- **DIRECTIONS FOR THIS TASK**
In the listing below, count the lines containing the string "handleLogin". Reply with that number only.
-- EXTRACTED ENTRIES follows --
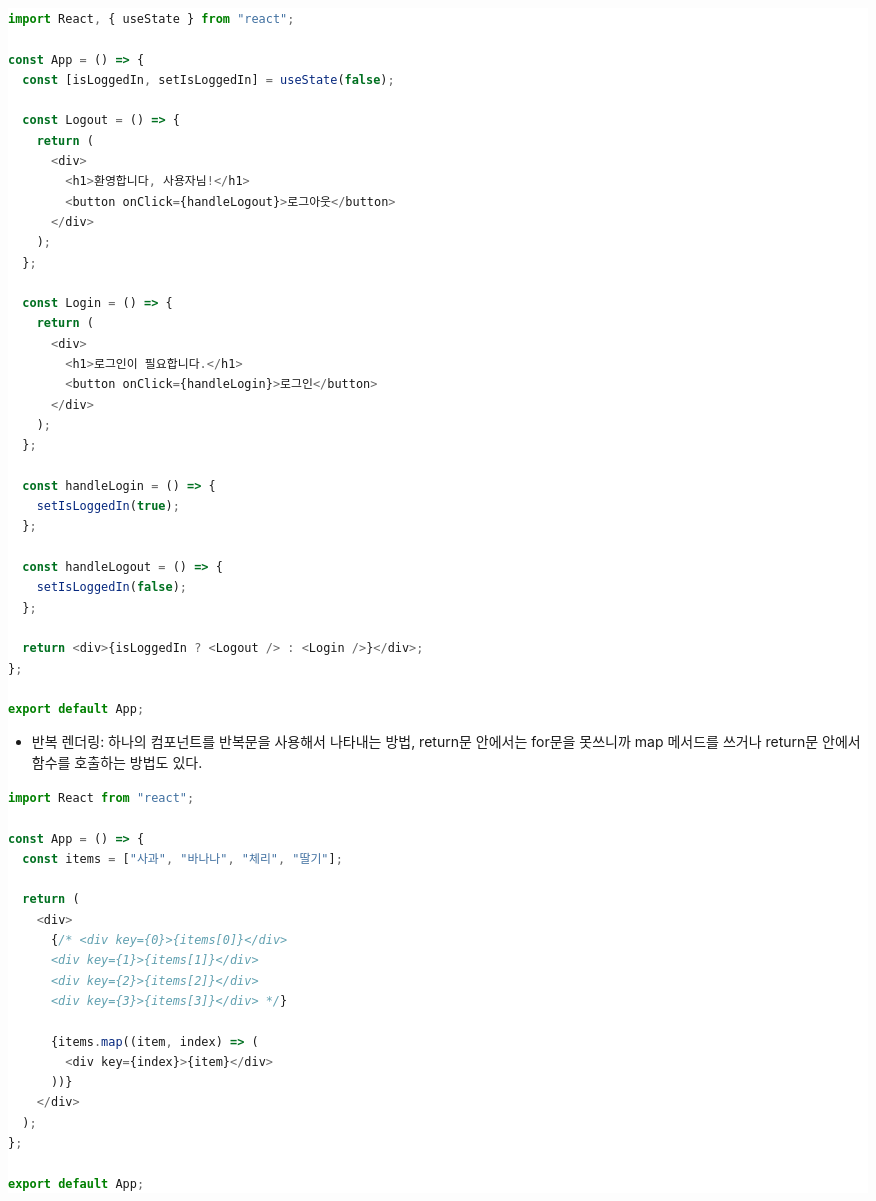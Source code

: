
 ```javascript
import React, { useState } from "react";

const App = () => {
  const [isLoggedIn, setIsLoggedIn] = useState(false);

  const Logout = () => {
    return (
      <div>
        <h1>환영합니다, 사용자님!</h1>
        <button onClick={handleLogout}>로그아웃</button>
      </div>
    );
  };

  const Login = () => {
    return (
      <div>
        <h1>로그인이 필요합니다.</h1>
        <button onClick={handleLogin}>로그인</button>
      </div>
    );
  };

  const handleLogin = () => {
    setIsLoggedIn(true);
  };

  const handleLogout = () => {
    setIsLoggedIn(false);
  };

  return <div>{isLoggedIn ? <Logout /> : <Login />}</div>;
};

export default App;
```

- 반복 렌더링: 하나의 컴포넌트를 반복문을 사용해서 나타내는 방법, return문 안에서는 for문을 못쓰니까 map 메서드를 쓰거나 return문 안에서 함수를 호출하는 방법도 있다.

```javascript
import React from "react";

const App = () => {
  const items = ["사과", "바나나", "체리", "딸기"];

  return (
    <div>
      {/* <div key={0}>{items[0]}</div>
      <div key={1}>{items[1]}</div>
      <div key={2}>{items[2]}</div>
      <div key={3}>{items[3]}</div> */}

      {items.map((item, index) => (
        <div key={index}>{item}</div>
      ))}
    </div>
  );
};

export default App;
```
-- EXTRACTED ENTRIES concluded --
- **SOLUTION FOR THIS PROBLEM**
2